═══ Input data
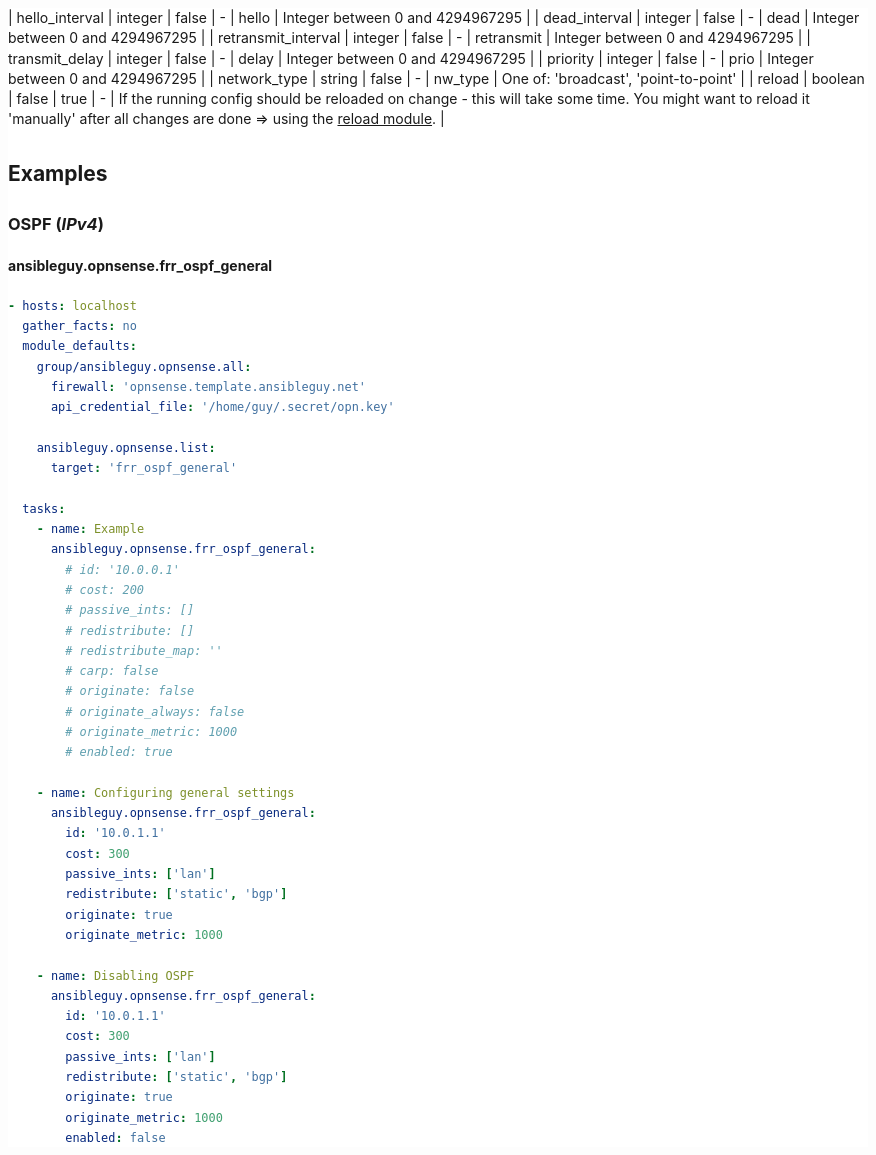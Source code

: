 | hello_interval       | integer  | false    | -                     | hello     | Integer between 0 and 4294967295                                                                                                                                                                                                                                 |
| dead_interval       | integer  | false    | -                     | dead     | Integer between 0 and 4294967295                                                                                                                                                                                                                                 |
| retransmit_interval       | integer  | false    | -                     | retransmit     | Integer between 0 and 4294967295                                                                                                                                                                                                                                 |
| transmit_delay       | integer  | false    | -                     | delay     | Integer between 0 and 4294967295                                                                                                                                                                                                                                 |
| priority       | integer  | false    | -                     | prio     | Integer between 0 and 4294967295                                                                                                                                                                                                                                 |
| network_type       | string  | false    | -                     | nw_type         | One of: 'broadcast', 'point-to-point'                                                                                                                                                                                                                            |
| reload       | boolean | false    | true                  | -         | If the running config should be reloaded on change - this will take some time. You might want to reload it 'manually' after all changes are done => using the [reload module](https://opnsense.ansibleguy.net/modules/2_reload.html). |

## Examples

### OSPF (_IPv4_)

#### ansibleguy.opnsense.frr_ospf_general

```yaml
- hosts: localhost
  gather_facts: no
  module_defaults:
    group/ansibleguy.opnsense.all:
      firewall: 'opnsense.template.ansibleguy.net'
      api_credential_file: '/home/guy/.secret/opn.key'

    ansibleguy.opnsense.list:
      target: 'frr_ospf_general'

  tasks:
    - name: Example
      ansibleguy.opnsense.frr_ospf_general:
        # id: '10.0.0.1'
        # cost: 200
        # passive_ints: []
        # redistribute: []
        # redistribute_map: ''
        # carp: false
        # originate: false
        # originate_always: false
        # originate_metric: 1000
        # enabled: true

    - name: Configuring general settings
      ansibleguy.opnsense.frr_ospf_general:
        id: '10.0.1.1'
        cost: 300
        passive_ints: ['lan']
        redistribute: ['static', 'bgp']
        originate: true
        originate_metric: 1000

    - name: Disabling OSPF
      ansibleguy.opnsense.frr_ospf_general:
        id: '10.0.1.1'
        cost: 300
        passive_ints: ['lan']
        redistribute: ['static', 'bgp']
        originate: true
        originate_metric: 1000
        enabled: false

```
══════
• **Exercise details**
Set down every record word for word and leave out the pictures.

• **Problem solution**
Source code

: | hello_interval       | integer  | false    | -                     | hello     | Integer between 0 and 4294967295                                                                                                                                                                                                                                 |
| dead_interval       | integer  | false    | -                     | dead     | Integer between 0 and 4294967295                                                                                                                                                                                                                                 |
| retransmit_interval       | integer  | false    | -                     | retransmit     | Integer between 0 and 4294967295                                                                                                                                                                                                                                 |
| transmit_delay       | integer  | false    | -                     | delay     | Integer between 0 and 4294967295                                                                                                                                                                                                                                 |
| priority       | integer  | false    | -                     | prio     | Integer between 0 and 4294967295                                                                                                                                                                                                                                 |
| network_type       | string  | false    | -                     | nw_type         | One of: 'broadcast', 'point-to-point'                                                                                                                                                                                                                            |
| reload       | boolean | false    | true                  | -         | If the running config should be reloaded on change - this will take some time. You might want to reload it 'manually' after all changes are done => using the [reload module](https://opnsense.ansibleguy.net/modules/2_reload.html). |

## Examples

### OSPF (_IPv4_)

#### ansibleguy.opnsense.frr_ospf_general

```yaml
- hosts: localhost
  gather_facts: no
  module_defaults:
    group/ansibleguy.opnsense.all:
      firewall: 'opnsense.template.ansibleguy.net'
      api_credential_file: '/home/guy/.secret/opn.key'

    ansibleguy.opnsense.list:
      target: 'frr_ospf_general'

  tasks:
    - name: Example
      ansibleguy.opnsense.frr_ospf_general:
        # id: '10.0.0.1'
        # cost: 200
        # passive_ints: []
        # redistribute: []
        # redistribute_map: ''
        # carp: false
        # originate: false
        # originate_always: false
        # originate_metric: 1000
        # enabled: true

    - name: Configuring general settings
      ansibleguy.opnsense.frr_ospf_general:
        id: '10.0.1.1'
        cost: 300
        passive_ints: ['lan']
        redistribute: ['static', 'bgp']
        originate: true
        originate_metric: 1000

    - name: Disabling OSPF
      ansibleguy.opnsense.frr_ospf_general:
        id: '10.0.1.1'
        cost: 300
        passive_ints: ['lan']
        redistribute: ['static', 'bgp']
        originate: true
        originate_metric: 1000
        enabled: false

```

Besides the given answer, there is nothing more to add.